- Born: Leland James Gillette October 30, 1912 Indianapolis, Indiana, U.S.
- Died: August 20, 1981 (aged 68) Los Angeles, California, U.S.
- Genres: Country, jazz, pop
- Occupations: Record producer, A&R director
- Years active: c.1930–1965
- Label: Capitol

= Lee Gillette =

American record producer and musician (1912–1981)

Leland James Gillette (October 30, 1912 - August 20, 1981), known professionally as Lee Gillette, was an American A&R director, record producer and musician.

==Biography==
Born in Indianapolis, Gillette was raised in Peoria, Illinois, and then Chicago in the 1920s. He began singing and playing drums in local bands, often alongside his friend Ken Nelson with whom he formed a vocal trio, the Campus Kids. He joined the orchestra for the radio show Fibber McGee and Molly, moving in 1939 to Hollywood, where he met Glenn Wallichs, who recorded the show on transcription discs. Gillette went back to Chicago to work in radio, but, after Wallichs co-founded Capitol Records in 1942, Gillette returned to California to head its country music artists and repertoire section.
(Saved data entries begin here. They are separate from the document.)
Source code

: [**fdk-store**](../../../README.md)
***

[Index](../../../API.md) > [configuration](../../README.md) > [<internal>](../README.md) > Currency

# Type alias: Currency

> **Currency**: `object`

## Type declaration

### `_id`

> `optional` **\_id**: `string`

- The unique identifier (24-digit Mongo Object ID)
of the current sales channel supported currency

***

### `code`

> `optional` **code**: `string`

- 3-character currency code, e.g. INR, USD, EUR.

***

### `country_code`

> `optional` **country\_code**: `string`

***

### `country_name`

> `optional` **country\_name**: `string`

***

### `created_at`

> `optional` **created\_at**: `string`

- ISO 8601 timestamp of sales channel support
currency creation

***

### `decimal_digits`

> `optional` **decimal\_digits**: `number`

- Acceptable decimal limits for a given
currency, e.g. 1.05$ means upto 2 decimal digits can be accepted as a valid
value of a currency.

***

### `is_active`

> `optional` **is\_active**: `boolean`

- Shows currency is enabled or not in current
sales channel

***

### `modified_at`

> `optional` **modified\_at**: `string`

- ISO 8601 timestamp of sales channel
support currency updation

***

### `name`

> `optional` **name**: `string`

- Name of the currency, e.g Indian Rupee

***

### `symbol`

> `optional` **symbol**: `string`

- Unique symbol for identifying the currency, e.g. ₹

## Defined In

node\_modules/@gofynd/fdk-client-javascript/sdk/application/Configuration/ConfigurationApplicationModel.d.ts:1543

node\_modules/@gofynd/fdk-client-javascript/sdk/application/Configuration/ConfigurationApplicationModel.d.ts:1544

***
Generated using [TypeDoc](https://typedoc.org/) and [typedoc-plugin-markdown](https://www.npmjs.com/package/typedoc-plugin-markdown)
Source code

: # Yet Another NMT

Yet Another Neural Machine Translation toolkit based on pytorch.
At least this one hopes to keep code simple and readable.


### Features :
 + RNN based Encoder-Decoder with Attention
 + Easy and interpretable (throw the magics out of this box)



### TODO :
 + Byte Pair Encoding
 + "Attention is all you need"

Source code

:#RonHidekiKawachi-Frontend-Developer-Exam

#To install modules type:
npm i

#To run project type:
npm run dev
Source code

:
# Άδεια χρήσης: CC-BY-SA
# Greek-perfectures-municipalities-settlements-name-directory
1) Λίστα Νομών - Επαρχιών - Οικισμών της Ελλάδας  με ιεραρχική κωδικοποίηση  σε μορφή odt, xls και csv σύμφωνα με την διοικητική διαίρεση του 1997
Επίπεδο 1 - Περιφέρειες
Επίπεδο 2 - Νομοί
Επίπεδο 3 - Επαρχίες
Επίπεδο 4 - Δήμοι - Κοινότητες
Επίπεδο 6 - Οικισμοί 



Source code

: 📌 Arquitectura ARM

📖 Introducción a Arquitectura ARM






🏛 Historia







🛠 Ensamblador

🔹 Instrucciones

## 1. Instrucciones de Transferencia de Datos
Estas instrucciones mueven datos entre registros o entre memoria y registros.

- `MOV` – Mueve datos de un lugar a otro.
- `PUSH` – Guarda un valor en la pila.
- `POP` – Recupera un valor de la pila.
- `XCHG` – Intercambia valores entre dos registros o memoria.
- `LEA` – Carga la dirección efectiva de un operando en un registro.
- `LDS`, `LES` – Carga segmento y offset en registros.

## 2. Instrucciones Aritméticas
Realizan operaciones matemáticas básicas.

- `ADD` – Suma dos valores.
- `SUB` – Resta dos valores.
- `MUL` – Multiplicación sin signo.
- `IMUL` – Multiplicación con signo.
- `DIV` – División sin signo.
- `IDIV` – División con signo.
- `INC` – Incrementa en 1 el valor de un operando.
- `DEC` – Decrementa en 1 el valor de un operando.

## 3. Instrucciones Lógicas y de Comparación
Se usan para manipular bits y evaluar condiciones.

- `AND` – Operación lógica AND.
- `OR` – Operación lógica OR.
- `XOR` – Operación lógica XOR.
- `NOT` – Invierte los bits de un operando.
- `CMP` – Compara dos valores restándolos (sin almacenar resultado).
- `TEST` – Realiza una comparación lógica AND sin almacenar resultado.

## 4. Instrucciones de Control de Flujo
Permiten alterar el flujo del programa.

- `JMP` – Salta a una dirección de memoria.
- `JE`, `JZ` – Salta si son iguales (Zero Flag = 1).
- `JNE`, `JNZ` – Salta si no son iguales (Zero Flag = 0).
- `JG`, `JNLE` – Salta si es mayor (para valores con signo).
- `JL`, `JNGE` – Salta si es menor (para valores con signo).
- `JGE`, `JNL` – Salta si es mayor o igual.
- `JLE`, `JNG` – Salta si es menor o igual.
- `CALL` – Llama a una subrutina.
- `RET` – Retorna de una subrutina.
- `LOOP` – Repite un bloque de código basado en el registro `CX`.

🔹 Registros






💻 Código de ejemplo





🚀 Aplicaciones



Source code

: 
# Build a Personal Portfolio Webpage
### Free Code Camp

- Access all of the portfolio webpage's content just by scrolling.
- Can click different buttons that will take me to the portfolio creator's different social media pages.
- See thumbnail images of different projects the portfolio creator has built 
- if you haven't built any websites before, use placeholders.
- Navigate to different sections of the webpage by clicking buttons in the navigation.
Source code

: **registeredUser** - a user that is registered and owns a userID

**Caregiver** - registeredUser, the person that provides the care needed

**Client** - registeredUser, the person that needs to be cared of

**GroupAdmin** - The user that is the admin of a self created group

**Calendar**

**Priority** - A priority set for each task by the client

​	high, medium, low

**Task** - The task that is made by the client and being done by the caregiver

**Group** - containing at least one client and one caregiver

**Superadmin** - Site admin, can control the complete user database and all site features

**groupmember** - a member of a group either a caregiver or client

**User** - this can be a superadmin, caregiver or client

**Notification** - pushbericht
Gillette signed, and then worked as the producer for, most of Capitol's country stars in the immediate post-war period, including Tex Ritter, Jack Guthrie, Jimmy Wakely, Merle Travis, Tex Williams and Tennessee Ernie Ford, regularly using jazz musicians and horn sections on country and pop-oriented recordings. In 1950, Gillette moved to the company's pop music division, continuing to produce Ford but becoming increasingly associated with Nat King Cole, whose records Gillette produced from the early 1950s until Cole's death in 1965. Other musicians with whom Gillette worked at Capitol included Georgia Gibbs, Dean Martin, Peggy Lee, Joe "Fingers" Carr, Nelson Riddle, Stan Kenton, and Vic Damone. Gillette also composed songs with Carr (real name Lou Busch).

Gillette co-founded the music publishing company Central Songs, and helped organize the National Academy of Recording Arts and Sciences (NARAS).

After Cole's death, Gillette suffered from depression and retired shortly afterwards, spending much of his later years travelling the world with his wife. He only occasionally undertook production duties thereafter, notably with Alvino Rey. He died at his home in California in 1981, aged 68.